We have enough food to last us a month at least, though I know we’ll run out of treats first! I’m sure we’ll make a grocery store run for fresh fruit eventually because Forest lives on strawberries.

What a time to be living in.

Stay safe out there folks and wash your hands!

3 Comments

  • Patrice La Vigne

    I know I owe you a whole big update with our plans, but for now, we are staying put in Alaska at our cabin, given the environment. Although we have a tiny town with no medical services, it doesn’t make sense to fly back down to the lower 48 basically INTO the virus. We’ve quarantined quite well.

    And I seriously don’t know how parents are doing this with kids!!! I hear about so many friends crawling the wall!

    I feel bad about thru hikers having to cancel, but it makes perfect sense. We’re all making sacrifices in our own ways, so we just have to say, it is what it is. (Also, I think about this time 5 years ago when we were finishing up the TA in New Zealand. We ended up finishing 3/29 and I wonder what we would have done in this case. I think we would have stayed the course & finished, but I’m sure we would have been nervous about the return and having to quarantine ourselves with no home.

  • shoreacres

    My biggest problem is that I’ve already lost a good bit of work.
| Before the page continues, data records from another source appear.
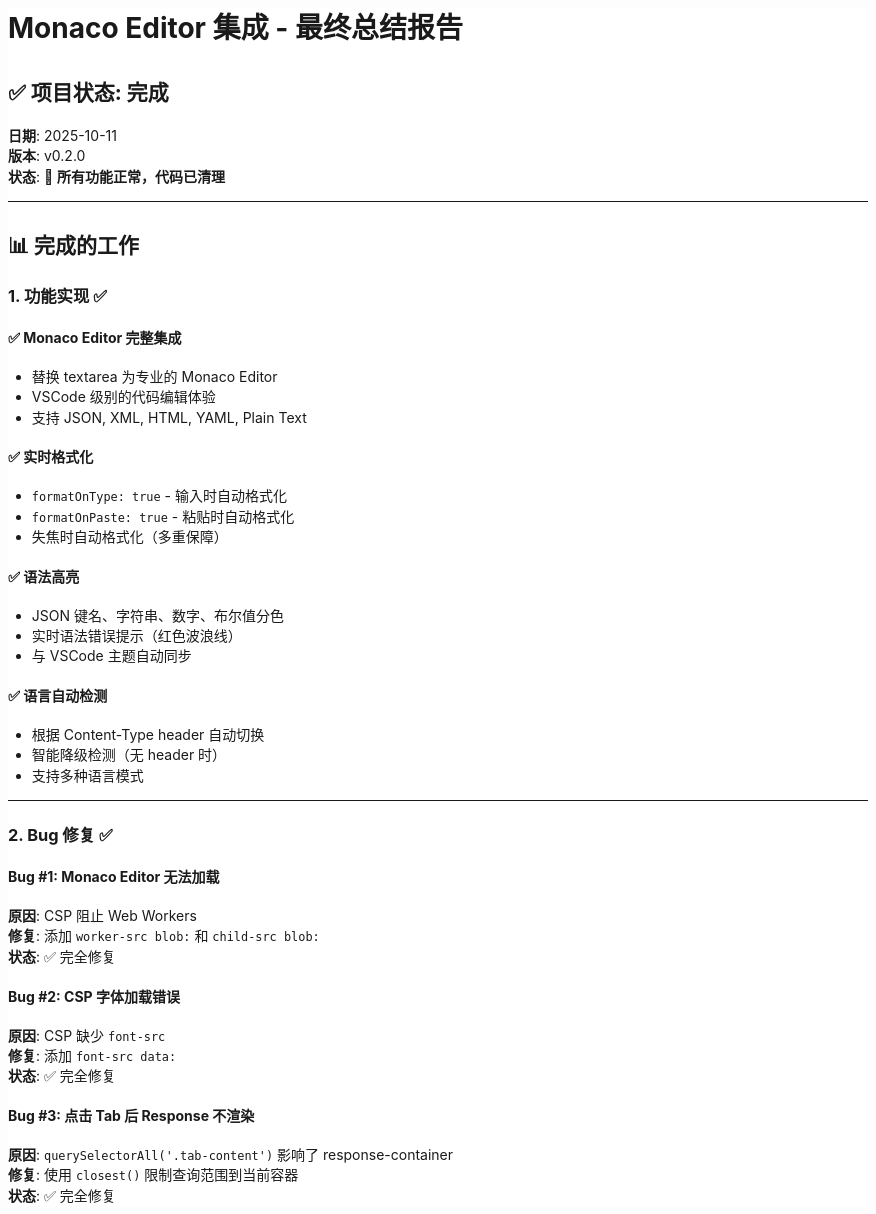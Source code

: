 # Monaco Editor 集成 - 最终总结报告

## ✅ 项目状态: 完成

**日期**: 2025-10-11  
**版本**: v0.2.0  
**状态**: 🎉 **所有功能正常，代码已清理**

---

## 📊 完成的工作

### 1. 功能实现 ✅

#### ✅ Monaco Editor 完整集成
- 替换 textarea 为专业的 Monaco Editor
- VSCode 级别的代码编辑体验
- 支持 JSON, XML, HTML, YAML, Plain Text

#### ✅ 实时格式化
- `formatOnType: true` - 输入时自动格式化
- `formatOnPaste: true` - 粘贴时自动格式化
- 失焦时自动格式化（多重保障）

#### ✅ 语法高亮
- JSON 键名、字符串、数字、布尔值分色
- 实时语法错误提示（红色波浪线）
- 与 VSCode 主题自动同步

#### ✅ 语言自动检测
- 根据 Content-Type header 自动切换
- 智能降级检测（无 header 时）
- 支持多种语言模式

---

### 2. Bug 修复 ✅

#### Bug #1: Monaco Editor 无法加载
**原因**: CSP 阻止 Web Workers  
**修复**: 添加 `worker-src blob:` 和 `child-src blob:`  
**状态**: ✅ 完全修复

#### Bug #2: CSP 字体加载错误
**原因**: CSP 缺少 `font-src`  
**修复**: 添加 `font-src data:`  
**状态**: ✅ 完全修复

#### Bug #3: 点击 Tab 后 Response 不渲染
**原因**: `querySelectorAll('.tab-content')` 影响了 response-container  
**修复**: 使用 `closest()` 限制查询范围到当前容器  
**状态**: ✅ 完全修复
Spending on luxuries is the first to go, and many craftspeople are suddenly remembering that their work falls into the category of ‘luxury’ — boat maintenance, woodworking, pool construction, and so on. A friend suggested that I might be able to supplement income by taking one of those new, well-paying jobs at the grocery stores. Then, she looked at my gray hair, remembered my age, and said, “Well, maybe not.”

    I’m good for the time being, but it’s next year I’m worried about, if the stock market doesn’t stabilize and come back to some degree. We’ll see.

    In the meantime? I saw my first water lily of the year yesterday, near the Brazoria refuge. Believe me, it was plenty isolated out there. Never mind keeping a six foot distance. I don’t think there was anyone within six miles — not counting the half-dozen cars that passed me.